GOAL OF THE EXERCISE: Exact wording is required for every entry; transcribe all of them and leave the images out.

SOURCE INFORMATION:
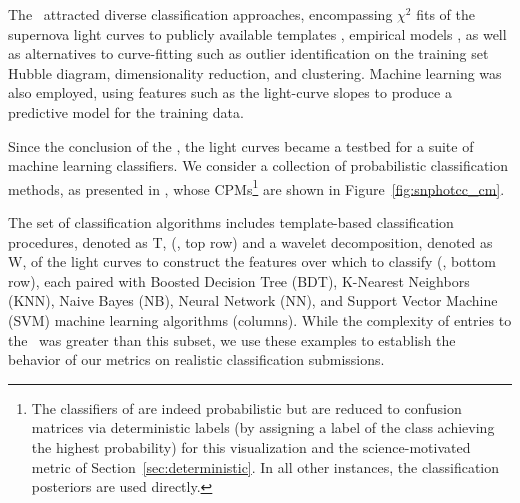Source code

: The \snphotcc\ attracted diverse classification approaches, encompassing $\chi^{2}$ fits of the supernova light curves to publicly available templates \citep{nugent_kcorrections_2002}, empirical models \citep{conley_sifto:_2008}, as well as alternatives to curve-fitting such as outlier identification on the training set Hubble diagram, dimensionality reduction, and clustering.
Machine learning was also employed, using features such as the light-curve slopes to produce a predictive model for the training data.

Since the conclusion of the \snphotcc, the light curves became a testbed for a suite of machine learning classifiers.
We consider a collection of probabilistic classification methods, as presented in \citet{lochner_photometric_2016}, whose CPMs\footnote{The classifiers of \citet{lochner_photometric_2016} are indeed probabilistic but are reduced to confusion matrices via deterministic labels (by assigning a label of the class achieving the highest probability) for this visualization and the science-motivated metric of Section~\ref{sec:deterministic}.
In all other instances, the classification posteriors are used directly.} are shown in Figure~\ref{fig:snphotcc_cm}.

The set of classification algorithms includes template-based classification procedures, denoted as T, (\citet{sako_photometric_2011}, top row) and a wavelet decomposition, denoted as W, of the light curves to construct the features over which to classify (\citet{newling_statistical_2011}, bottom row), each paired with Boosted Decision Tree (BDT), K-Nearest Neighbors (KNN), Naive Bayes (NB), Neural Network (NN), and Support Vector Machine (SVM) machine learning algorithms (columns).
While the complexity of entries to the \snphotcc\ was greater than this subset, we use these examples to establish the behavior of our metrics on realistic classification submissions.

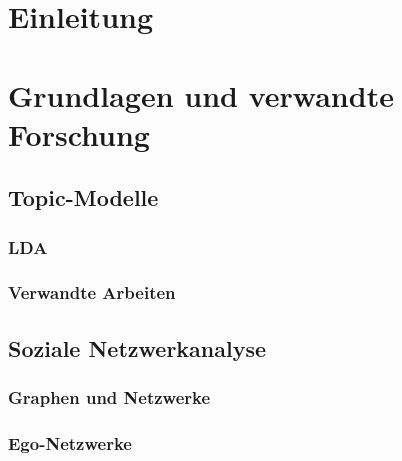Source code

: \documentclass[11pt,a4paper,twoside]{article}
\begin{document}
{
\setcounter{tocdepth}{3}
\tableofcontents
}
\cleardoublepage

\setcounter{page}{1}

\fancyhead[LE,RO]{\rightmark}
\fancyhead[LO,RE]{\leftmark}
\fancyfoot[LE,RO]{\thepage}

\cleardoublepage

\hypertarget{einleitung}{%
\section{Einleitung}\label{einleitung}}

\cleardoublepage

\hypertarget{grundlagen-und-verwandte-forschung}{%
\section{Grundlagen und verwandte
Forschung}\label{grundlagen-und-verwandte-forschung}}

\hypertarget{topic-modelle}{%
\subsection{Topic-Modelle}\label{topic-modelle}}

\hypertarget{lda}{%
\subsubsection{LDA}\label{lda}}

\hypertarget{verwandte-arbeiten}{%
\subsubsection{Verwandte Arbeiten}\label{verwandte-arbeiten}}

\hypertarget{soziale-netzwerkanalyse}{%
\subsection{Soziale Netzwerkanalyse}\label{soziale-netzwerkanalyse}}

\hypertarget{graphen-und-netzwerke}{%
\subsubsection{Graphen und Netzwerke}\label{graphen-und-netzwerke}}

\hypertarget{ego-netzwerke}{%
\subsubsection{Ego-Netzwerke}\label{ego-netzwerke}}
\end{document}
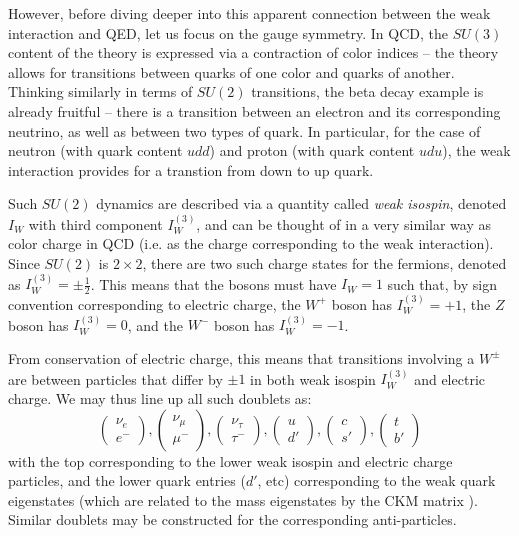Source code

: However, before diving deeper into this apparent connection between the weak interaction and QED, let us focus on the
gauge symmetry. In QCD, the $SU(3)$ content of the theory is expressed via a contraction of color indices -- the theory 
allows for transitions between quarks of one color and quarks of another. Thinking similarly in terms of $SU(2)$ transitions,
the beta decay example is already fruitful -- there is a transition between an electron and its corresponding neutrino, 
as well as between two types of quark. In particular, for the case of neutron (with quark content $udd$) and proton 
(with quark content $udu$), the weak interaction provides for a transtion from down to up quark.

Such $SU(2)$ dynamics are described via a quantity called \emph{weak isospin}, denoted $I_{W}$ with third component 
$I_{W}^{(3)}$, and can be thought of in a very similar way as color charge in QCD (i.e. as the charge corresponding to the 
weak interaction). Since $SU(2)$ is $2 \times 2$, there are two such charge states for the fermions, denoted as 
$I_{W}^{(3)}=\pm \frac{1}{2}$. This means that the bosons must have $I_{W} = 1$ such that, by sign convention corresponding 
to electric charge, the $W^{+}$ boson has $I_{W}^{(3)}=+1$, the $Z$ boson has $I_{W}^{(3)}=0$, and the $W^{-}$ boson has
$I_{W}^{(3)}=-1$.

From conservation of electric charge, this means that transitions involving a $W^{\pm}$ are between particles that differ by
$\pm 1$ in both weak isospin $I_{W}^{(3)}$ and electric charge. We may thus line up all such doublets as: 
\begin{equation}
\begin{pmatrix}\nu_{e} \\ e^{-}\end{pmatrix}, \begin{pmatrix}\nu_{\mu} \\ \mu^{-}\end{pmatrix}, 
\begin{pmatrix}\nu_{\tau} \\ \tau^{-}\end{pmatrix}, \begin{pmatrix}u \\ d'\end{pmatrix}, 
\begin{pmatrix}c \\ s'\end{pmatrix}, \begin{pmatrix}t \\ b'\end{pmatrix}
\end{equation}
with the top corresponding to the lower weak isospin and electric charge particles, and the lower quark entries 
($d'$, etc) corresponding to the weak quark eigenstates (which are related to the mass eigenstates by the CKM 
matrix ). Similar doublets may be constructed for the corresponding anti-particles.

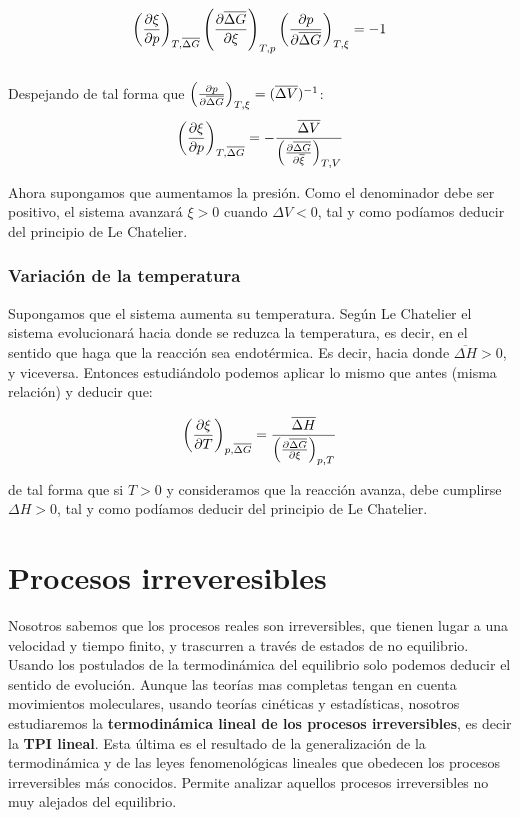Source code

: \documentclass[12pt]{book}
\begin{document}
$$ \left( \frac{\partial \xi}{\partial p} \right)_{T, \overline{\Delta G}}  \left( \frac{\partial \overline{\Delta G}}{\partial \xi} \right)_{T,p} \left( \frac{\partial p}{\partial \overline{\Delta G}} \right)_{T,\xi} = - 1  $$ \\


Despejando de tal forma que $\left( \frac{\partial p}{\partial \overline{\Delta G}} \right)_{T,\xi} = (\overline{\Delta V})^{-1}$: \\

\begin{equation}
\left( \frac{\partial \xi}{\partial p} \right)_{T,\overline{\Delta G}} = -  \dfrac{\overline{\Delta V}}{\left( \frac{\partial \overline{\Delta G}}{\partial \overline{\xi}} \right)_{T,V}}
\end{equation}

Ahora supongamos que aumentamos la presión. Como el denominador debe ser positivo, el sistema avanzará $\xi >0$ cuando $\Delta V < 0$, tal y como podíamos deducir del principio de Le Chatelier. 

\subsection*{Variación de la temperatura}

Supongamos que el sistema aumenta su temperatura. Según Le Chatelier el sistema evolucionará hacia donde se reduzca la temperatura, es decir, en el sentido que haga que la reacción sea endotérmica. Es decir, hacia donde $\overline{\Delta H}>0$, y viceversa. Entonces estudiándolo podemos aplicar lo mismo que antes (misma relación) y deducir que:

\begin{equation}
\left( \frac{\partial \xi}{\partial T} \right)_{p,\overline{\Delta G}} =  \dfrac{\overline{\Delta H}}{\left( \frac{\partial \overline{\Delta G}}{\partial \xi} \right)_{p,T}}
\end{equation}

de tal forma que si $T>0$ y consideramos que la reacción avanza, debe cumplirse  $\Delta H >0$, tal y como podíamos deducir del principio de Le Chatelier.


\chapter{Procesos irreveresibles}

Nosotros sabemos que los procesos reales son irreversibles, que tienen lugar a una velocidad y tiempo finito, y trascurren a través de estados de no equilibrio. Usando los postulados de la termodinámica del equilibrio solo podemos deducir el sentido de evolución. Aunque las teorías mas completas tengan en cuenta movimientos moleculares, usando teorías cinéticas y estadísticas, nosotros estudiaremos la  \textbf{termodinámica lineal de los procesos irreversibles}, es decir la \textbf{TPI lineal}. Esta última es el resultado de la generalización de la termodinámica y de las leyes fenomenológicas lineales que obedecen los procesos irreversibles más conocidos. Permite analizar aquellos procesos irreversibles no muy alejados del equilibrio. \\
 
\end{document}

WRITTEN REPLY:
Source code

: The \snphotcc\ attracted diverse classification approaches, encompassing $\chi^{2}$ fits of the supernova light curves to publicly available templates \citep{nugent_kcorrections_2002}, empirical models \citep{conley_sifto:_2008}, as well as alternatives to curve-fitting such as outlier identification on the training set Hubble diagram, dimensionality reduction, and clustering.
Machine learning was also employed, using features such as the light-curve slopes to produce a predictive model for the training data.

Since the conclusion of the \snphotcc, the light curves became a testbed for a suite of machine learning classifiers.
We consider a collection of probabilistic classification methods, as presented in \citet{lochner_photometric_2016}, whose CPMs\footnote{The classifiers of \citet{lochner_photometric_2016} are indeed probabilistic but are reduced to confusion matrices via deterministic labels (by assigning a label of the class achieving the highest probability) for this visualization and the science-motivated metric of Section~\ref{sec:deterministic}.
In all other instances, the classification posteriors are used directly.} are shown in Figure~\ref{fig:snphotcc_cm}.

The set of classification algorithms includes template-based classification procedures, denoted as T, (\citet{sako_photometric_2011}, top row) and a wavelet decomposition, denoted as W, of the light curves to construct the features over which to classify (\citet{newling_statistical_2011}, bottom row), each paired with Boosted Decision Tree (BDT), K-Nearest Neighbors (KNN), Naive Bayes (NB), Neural Network (NN), and Support Vector Machine (SVM) machine learning algorithms (columns).
While the complexity of entries to the \snphotcc\ was greater than this subset, we use these examples to establish the behavior of our metrics on realistic classification submissions.

Source code

: \documentclass[11pt,a4paper,twoside]{article}
\begin{document}
{
\setcounter{tocdepth}{3}
\tableofcontents
}
\cleardoublepage

\setcounter{page}{1}

\fancyhead[LE,RO]{\rightmark}
\fancyhead[LO,RE]{\leftmark}
\fancyfoot[LE,RO]{\thepage}

\cleardoublepage

\hypertarget{einleitung}{%
\section{Einleitung}\label{einleitung}}

\cleardoublepage

\hypertarget{grundlagen-und-verwandte-forschung}{%
\section{Grundlagen und verwandte
Forschung}\label{grundlagen-und-verwandte-forschung}}

\hypertarget{topic-modelle}{%
\subsection{Topic-Modelle}\label{topic-modelle}}

\hypertarget{lda}{%
\subsubsection{LDA}\label{lda}}

\hypertarget{verwandte-arbeiten}{%
\subsubsection{Verwandte Arbeiten}\label{verwandte-arbeiten}}

\hypertarget{soziale-netzwerkanalyse}{%
\subsection{Soziale Netzwerkanalyse}\label{soziale-netzwerkanalyse}}

\hypertarget{graphen-und-netzwerke}{%
\subsubsection{Graphen und Netzwerke}\label{graphen-und-netzwerke}}

\hypertarget{ego-netzwerke}{%
\subsubsection{Ego-Netzwerke}\label{ego-netzwerke}}
\end{document}
Source code

: However, before diving deeper into this apparent connection between the weak interaction and QED, let us focus on the
gauge symmetry. In QCD, the $SU(3)$ content of the theory is expressed via a contraction of color indices -- the theory 
allows for transitions between quarks of one color and quarks of another. Thinking similarly in terms of $SU(2)$ transitions,
the beta decay example is already fruitful -- there is a transition between an electron and its corresponding neutrino, 
as well as between two types of quark. In particular, for the case of neutron (with quark content $udd$) and proton 
(with quark content $udu$), the weak interaction provides for a transtion from down to up quark.

Such $SU(2)$ dynamics are described via a quantity called \emph{weak isospin}, denoted $I_{W}$ with third component 
$I_{W}^{(3)}$, and can be thought of in a very similar way as color charge in QCD (i.e. as the charge corresponding to the 
weak interaction). Since $SU(2)$ is $2 \times 2$, there are two such charge states for the fermions, denoted as 
$I_{W}^{(3)}=\pm \frac{1}{2}$. This means that the bosons must have $I_{W} = 1$ such that, by sign convention corresponding 
to electric charge, the $W^{+}$ boson has $I_{W}^{(3)}=+1$, the $Z$ boson has $I_{W}^{(3)}=0$, and the $W^{-}$ boson has
$I_{W}^{(3)}=-1$.

From conservation of electric charge, this means that transitions involving a $W^{\pm}$ are between particles that differ by
$\pm 1$ in both weak isospin $I_{W}^{(3)}$ and electric charge. We may thus line up all such doublets as: 
\begin{equation}
\begin{pmatrix}\nu_{e} \\ e^{-}\end{pmatrix}, \begin{pmatrix}\nu_{\mu} \\ \mu^{-}\end{pmatrix}, 
\begin{pmatrix}\nu_{\tau} \\ \tau^{-}\end{pmatrix}, \begin{pmatrix}u \\ d'\end{pmatrix}, 
\begin{pmatrix}c \\ s'\end{pmatrix}, \begin{pmatrix}t \\ b'\end{pmatrix}
\end{equation}
with the top corresponding to the lower weak isospin and electric charge particles, and the lower quark entries 
($d'$, etc) corresponding to the weak quark eigenstates (which are related to the mass eigenstates by the CKM 
matrix ). Similar doublets may be constructed for the corresponding anti-particles.

Source code

: \documentclass[12pt]{book}
\begin{document}
$$ \left( \frac{\partial \xi}{\partial p} \right)_{T, \overline{\Delta G}}  \left( \frac{\partial \overline{\Delta G}}{\partial \xi} \right)_{T,p} \left( \frac{\partial p}{\partial \overline{\Delta G}} \right)_{T,\xi} = - 1  $$ \\


Despejando de tal forma que $\left( \frac{\partial p}{\partial \overline{\Delta G}} \right)_{T,\xi} = (\overline{\Delta V})^{-1}$: \\

\begin{equation}
\left( \frac{\partial \xi}{\partial p} \right)_{T,\overline{\Delta G}} = -  \dfrac{\overline{\Delta V}}{\left( \frac{\partial \overline{\Delta G}}{\partial \overline{\xi}} \right)_{T,V}}
\end{equation}

Ahora supongamos que aumentamos la presión. Como el denominador debe ser positivo, el sistema avanzará $\xi >0$ cuando $\Delta V < 0$, tal y como podíamos deducir del principio de Le Chatelier. 

\subsection*{Variación de la temperatura}

Supongamos que el sistema aumenta su temperatura. Según Le Chatelier el sistema evolucionará hacia donde se reduzca la temperatura, es decir, en el sentido que haga que la reacción sea endotérmica. Es decir, hacia donde $\overline{\Delta H}>0$, y viceversa. Entonces estudiándolo podemos aplicar lo mismo que antes (misma relación) y deducir que:

\begin{equation}
\left( \frac{\partial \xi}{\partial T} \right)_{p,\overline{\Delta G}} =  \dfrac{\overline{\Delta H}}{\left( \frac{\partial \overline{\Delta G}}{\partial \xi} \right)_{p,T}}
\end{equation}

de tal forma que si $T>0$ y consideramos que la reacción avanza, debe cumplirse  $\Delta H >0$, tal y como podíamos deducir del principio de Le Chatelier.


\chapter{Procesos irreveresibles}

Nosotros sabemos que los procesos reales son irreversibles, que tienen lugar a una velocidad y tiempo finito, y trascurren a través de estados de no equilibrio. Usando los postulados de la termodinámica del equilibrio solo podemos deducir el sentido de evolución. Aunque las teorías mas completas tengan en cuenta movimientos moleculares, usando teorías cinéticas y estadísticas, nosotros estudiaremos la  \textbf{termodinámica lineal de los procesos irreversibles}, es decir la \textbf{TPI lineal}. Esta última es el resultado de la generalización de la termodinámica y de las leyes fenomenológicas lineales que obedecen los procesos irreversibles más conocidos. Permite analizar aquellos procesos irreversibles no muy alejados del equilibrio. \\
 
\end{document}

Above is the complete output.